XML file generation extremely slow:

system · May 3, 2016, 1:29pm

I am having issues generating a fairly simple schema processing 176,000 records.

The job has thus far been processing 18 hours and by my estimate… will need 29 total hours to complete.

I have been round and round on this trying to get this job to run faster. Can someone look at it and tell me if I am missing something? I have tried the xml_map and that didnt help.

Thanks
Josh
ds_export.zip (14.0 KB)

jlynn73 (BOB member since 2009-10-27)

system · May 5, 2016, 1:01am

check the monitor log to identify which transform is taking long time
if nesting is causing problem then first try dumping the data to a flat file without building the nested structure and see how much time that takes

how many rows you have in the 3 source tables ?

if you look at the optimized SQL 3 queries are getting pushed down, see if you can join all these 3 tables and get the data in a single query and process it

can you attach the monitor log

manoj_d (BOB member since 2009-01-02)

system · May 5, 2016, 4:01pm

Dumping the data takes apx 10 seconds.

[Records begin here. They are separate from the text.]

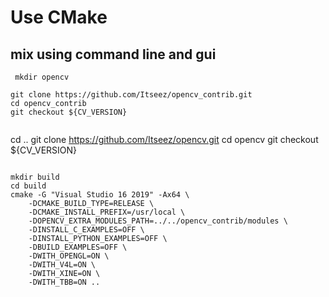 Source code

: # Use CMake

## mix using command line and gui
```
 mkdir opencv
```

```
git clone https://github.com/Itseez/opencv_contrib.git
cd opencv_contrib
git checkout ${CV_VERSION}

```
```

```
cd ..
git clone https://github.com/Itseez/opencv.git
cd opencv
git checkout ${CV_VERSION}
```

```
```
mkdir build
cd build
cmake -G "Visual Studio 16 2019" -Ax64 \
    -DCMAKE_BUILD_TYPE=RELEASE \
    -DCMAKE_INSTALL_PREFIX=/usr/local \
    -DOPENCV_EXTRA_MODULES_PATH=../../opencv_contrib/modules \
    -DINSTALL_C_EXAMPLES=OFF \
    -DINSTALL_PYTHON_EXAMPLES=OFF \
    -DBUILD_EXAMPLES=OFF \
    -DWITH_OPENGL=ON \
    -DWITH_V4L=ON \
    -DWITH_XINE=ON \
    -DWITH_TBB=ON ..
     
```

The monitor doesnt show anything out of the ordinary except the 36 hours it took to finish. (counts are all 1:1)

table counts for this file (there are 20 which get generated)… are 176,450 X 2 and 177,870.

I’m not sure if I can do the join first and get what I need. If I can cleanup all the babies in the nesting, then maybe it will work.

Playing around outside of DS, I created the same xml file in 62 seconds using a Python script. Dumped all 3 datasets and did the join in the script.

jlynn73 (BOB member since 2009-10-27)

system · May 6, 2016, 7:46pm

I attempted to do the join before the NRDM nesting, and of course ended up with multiple copies of the same Notice.(multiple orders/payments children)

you end up with a mess that requires a join to fix.

jlynn73 (BOB member since 2009-10-27)

system · May 7, 2016, 8:01pm

I tried something not sure if it will help, I don’t have a way to test this in my env, don’t have the data for these tables

to achieve pushdown of joins I used a DTT, you can avoid DTT by adding the same source table multiple times and creating multiple parallel stream to read level1, payments and order line and then finally merge and nest them

I have suffixed the name of the DF with _UPDATED, take necessary backup before importing this DF in your repo

if you are on SP6, then import only the DF, and temp table that is used by DTT, and you can exclude other objects from the import plan
gt1_notif_mkxml_df_updated.zip (15.0 KB)

manoj_d (BOB member since 2009-01-02)

system · May 9, 2016, 3:08pm

I pulled in your updated dataflow and tested without the DTT (no DI license).

I tested with a small file of 8 records, and the monitor shows it processing 8^4 or 4096 records. Maybe if the Notice level is created first, then the order/payments are joined in the next query.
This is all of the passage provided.